▸ **LISTED RECORDS**
□ □ □ □ □

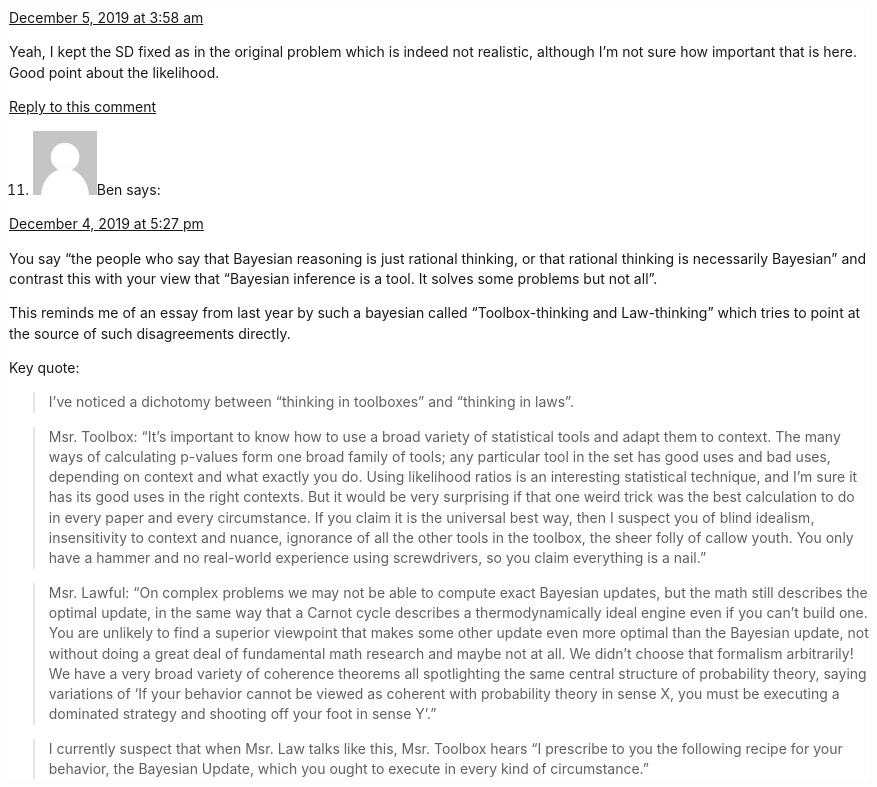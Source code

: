 [December 5, 2019 at 3:58 am](https://statmodeling.stat.columbia.edu/2019/12/03/whats-wrong-with-bayes/#comment-1200818)

Yeah, I kept the SD fixed as in the original problem which is indeed not realistic, although I’m not sure how important that is here. Good point about the likelihood.

[Reply to this comment](https://statmodeling.stat.columbia.edu/2019/12/03/whats-wrong-with-bayes/?replytocom=1200818#respond)

11. ![087d4b749e60debf59b5e01898364a91](../_resources/7d6ff87ab26a35cc6737340da24b4067.jpg)Ben  says:

[December 4, 2019 at 5:27 pm](https://statmodeling.stat.columbia.edu/2019/12/03/whats-wrong-with-bayes/#comment-1200561)

You say “the people who say that Bayesian reasoning is just rational thinking, or that rational thinking is necessarily Bayesian” and contrast this with your view that “Bayesian inference is a tool. It solves some problems but not all”.

This reminds me of an essay from last year by such a bayesian called “Toolbox-thinking and Law-thinking” which tries to point at the source of such disagreements directly.

Key quote:

> I’ve noticed a dichotomy between “thinking in toolboxes” and “thinking in laws”.

>

> Msr. Toolbox: “It’s important to know how to use a broad variety of statistical tools and adapt them to context. The many ways of calculating p-values form one broad family of tools; any particular tool in the set has good uses and bad uses, depending on context and what exactly you do. Using likelihood ratios is an interesting statistical technique, and I’m sure it has its good uses in the right contexts. But it would be very surprising if that one weird trick was the best calculation to do in every paper and every circumstance. If you claim it is the universal best way, then I suspect you of blind idealism, insensitivity to context and nuance, ignorance of all the other tools in the toolbox, the sheer folly of callow youth. You only have a hammer and no real-world experience using screwdrivers, so you claim everything is a nail.”

>

> Msr. Lawful: “On complex problems we may not be able to compute exact Bayesian updates, but the math still describes the optimal update, in the same way that a Carnot cycle describes a thermodynamically ideal engine even if you can’t build one. You are unlikely to find a superior viewpoint that makes some other update even more optimal than the Bayesian update, not without doing a great deal of fundamental math research and maybe not at all. We didn’t choose that formalism arbitrarily! We have a very broad variety of coherence theorems all spotlighting the same central structure of probability theory, saying variations of ‘If your behavior cannot be viewed as coherent with probability theory in sense X, you must be executing a dominated strategy and shooting off your foot in sense Y’.”

>

> I currently suspect that when Msr. Law talks like this, Msr. Toolbox hears “I prescribe to you the following recipe for your behavior, the Bayesian Update, which you ought to execute in every kind of circumstance.”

□ □ □ □ □

▸ **WORK REQUIRED**
What lines above hold the word "wrong"? Pull each one out.

▸ **ANSWER AREA**
: [December 5, 2019 at 3:58 am](https://statmodeling.stat.columbia.edu/2019/12/03/whats-wrong-with-bayes/#comment-1200818)
[Reply to this comment](https://statmodeling.stat.columbia.edu/2019/12/03/whats-wrong-with-bayes/?replytocom=1200818#respond)
[December 4, 2019 at 5:27 pm](https://statmodeling.stat.columbia.edu/2019/12/03/whats-wrong-with-bayes/#comment-1200561)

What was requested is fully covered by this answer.